**Work request:** Say, as a bare number, how many lines of the listing hold "OpenAI".

----------

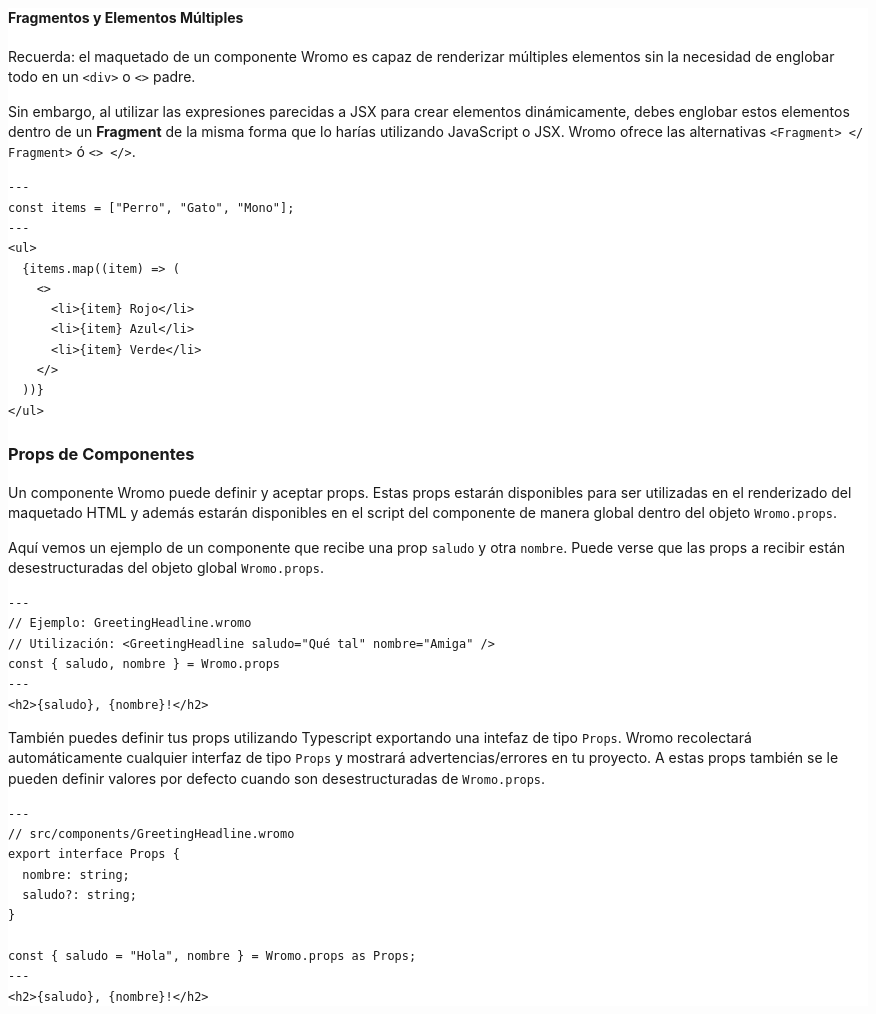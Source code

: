 #### Fragmentos y Elementos Múltiples

Recuerda: el maquetado de un componente Wromo es capaz de renderizar múltiples elementos sin la necesidad de englobar todo en un `<div>` o `<>` padre.

Sin embargo, al utilizar las expresiones parecidas a JSX para crear elementos dinámicamente, debes englobar estos elementos dentro de un **Fragment** de la misma forma que lo harías utilizando JavaScript o JSX. Wromo ofrece las alternativas `<Fragment> </Fragment>` ó `<> </>`.

```wromo
---
const items = ["Perro", "Gato", "Mono"];
---
<ul>
  {items.map((item) => (
    <>
      <li>{item} Rojo</li>
      <li>{item} Azul</li>
      <li>{item} Verde</li>
    </>
  ))}
</ul>
```


### Props de Componentes

Un componente Wromo puede definir y aceptar props. Estas props estarán disponibles para ser utilizadas en el renderizado del maquetado HTML y además estarán disponibles en el script del componente de manera global dentro del objeto `Wromo.props`.

Aquí vemos un ejemplo de un componente que recibe una prop `saludo` y otra `nombre`. Puede verse que las props a recibir están desestructuradas del objeto global `Wromo.props`.

```wromo
---
// Ejemplo: GreetingHeadline.wromo
// Utilización: <GreetingHeadline saludo="Qué tal" nombre="Amiga" />
const { saludo, nombre } = Wromo.props
---
<h2>{saludo}, {nombre}!</h2>
```

También puedes definir tus props utilizando Typescript exportando una intefaz de tipo `Props`. Wromo recolectará automáticamente cualquier interfaz de tipo `Props` y mostrará advertencias/errores en tu proyecto. A estas props también se le pueden definir valores por defecto cuando son desestructuradas de `Wromo.props`.

```wromo
---
// src/components/GreetingHeadline.wromo
export interface Props {
  nombre: string;
  saludo?: string;
}

const { saludo = "Hola", nombre } = Wromo.props as Props;
---
<h2>{saludo}, {nombre}!</h2>
```

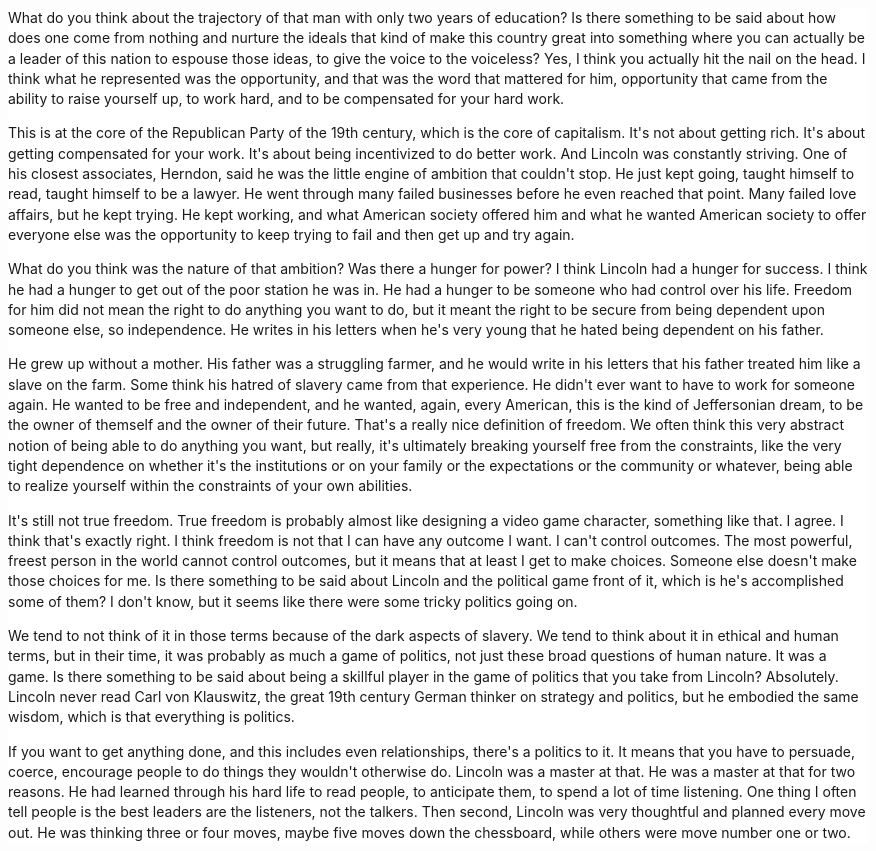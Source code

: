 What do you think about the trajectory of that man with only two years of education? Is there something to be said about how does one come from nothing and nurture the ideals that kind of make this country great into something where you can actually be a leader of this nation to espouse those ideas, to give the voice to the voiceless? Yes, I think you actually hit the nail on the head. I think what he represented was the opportunity, and that was the word that mattered for him, opportunity that came from the ability to raise yourself up, to work hard, and to be compensated for your hard work.

This is at the core of the Republican Party of the 19th century, which is the core of capitalism. It's not about getting rich. It's about getting compensated for your work. It's about being incentivized to do better work. And Lincoln was constantly striving. One of his closest associates, Herndon, said he was the little engine of ambition that couldn't stop. He just kept going, taught himself to read, taught himself to be a lawyer. He went through many failed businesses before he even reached that point. Many failed love affairs, but he kept trying. He kept working, and what American society offered him and what he wanted American society to offer everyone else was the opportunity to keep trying to fail and then get up and try again.

What do you think was the nature of that ambition? Was there a hunger for power? I think Lincoln had a hunger for success. I think he had a hunger to get out of the poor station he was in. He had a hunger to be someone who had control over his life. Freedom for him did not mean the right to do anything you want to do, but it meant the right to be secure from being dependent upon someone else, so independence. He writes in his letters when he's very young that he hated being dependent on his father.

He grew up without a mother. His father was a struggling farmer, and he would write in his letters that his father treated him like a slave on the farm. Some think his hatred of slavery came from that experience. He didn't ever want to have to work for someone again. He wanted to be free and independent, and he wanted, again, every American, this is the kind of Jeffersonian dream, to be the owner of themself and the owner of their future. That's a really nice definition of freedom. We often think this very abstract notion of being able to do anything you want, but really, it's ultimately breaking yourself free from the constraints, like the very tight dependence on whether it's the institutions or on your family or the expectations or the community or whatever, being able to realize yourself within the constraints of your own abilities.

It's still not true freedom. True freedom is probably almost like designing a video game character, something like that. I agree. I think that's exactly right. I think freedom is not that I can have any outcome I want. I can't control outcomes. The most powerful, freest person in the world cannot control outcomes, but it means that at least I get to make choices. Someone else doesn't make those choices for me. Is there something to be said about Lincoln and the political game front of it, which is he's accomplished some of them? I don't know, but it seems like there were some tricky politics going on.

We tend to not think of it in those terms because of the dark aspects of slavery. We tend to think about it in ethical and human terms, but in their time, it was probably as much a game of politics, not just these broad questions of human nature. It was a game. Is there something to be said about being a skillful player in the game of politics that you take from Lincoln? Absolutely. Lincoln never read Carl von Klauswitz, the great 19th century German thinker on strategy and politics, but he embodied the same wisdom, which is that everything is politics.

If you want to get anything done, and this includes even relationships, there's a politics to it. It means that you have to persuade, coerce, encourage people to do things they wouldn't otherwise do. Lincoln was a master at that. He was a master at that for two reasons. He had learned through his hard life to read people, to anticipate them, to spend a lot of time listening. One thing I often tell people is the best leaders are the listeners, not the talkers. Then second, Lincoln was very thoughtful and planned every move out. He was thinking three or four moves, maybe five moves down the chessboard, while others were move number one or two.
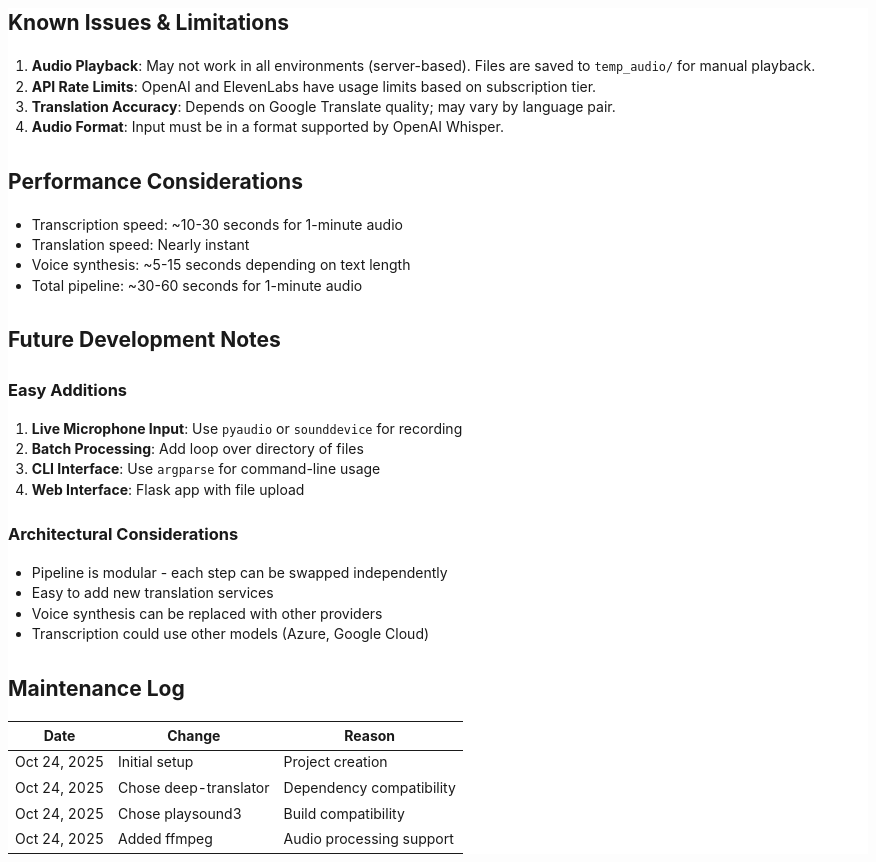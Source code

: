 ## Known Issues & Limitations

1. **Audio Playback**: May not work in all environments (server-based). Files are saved to `temp_audio/` for manual playback.
2. **API Rate Limits**: OpenAI and ElevenLabs have usage limits based on subscription tier.
3. **Translation Accuracy**: Depends on Google Translate quality; may vary by language pair.
4. **Audio Format**: Input must be in a format supported by OpenAI Whisper.

## Performance Considerations

- Transcription speed: ~10-30 seconds for 1-minute audio
- Translation speed: Nearly instant
- Voice synthesis: ~5-15 seconds depending on text length
- Total pipeline: ~30-60 seconds for 1-minute audio

## Future Development Notes

### Easy Additions
1. **Live Microphone Input**: Use `pyaudio` or `sounddevice` for recording
2. **Batch Processing**: Add loop over directory of files
3. **CLI Interface**: Use `argparse` for command-line usage
4. **Web Interface**: Flask app with file upload

### Architectural Considerations
- Pipeline is modular - each step can be swapped independently
- Easy to add new translation services
- Voice synthesis can be replaced with other providers
- Transcription could use other models (Azure, Google Cloud)

## Maintenance Log

| Date | Change | Reason |
|------|--------|--------|
| Oct 24, 2025 | Initial setup | Project creation |
| Oct 24, 2025 | Chose deep-translator | Dependency compatibility |
| Oct 24, 2025 | Chose playsound3 | Build compatibility |
| Oct 24, 2025 | Added ffmpeg | Audio processing support |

----------

**Written response:** 2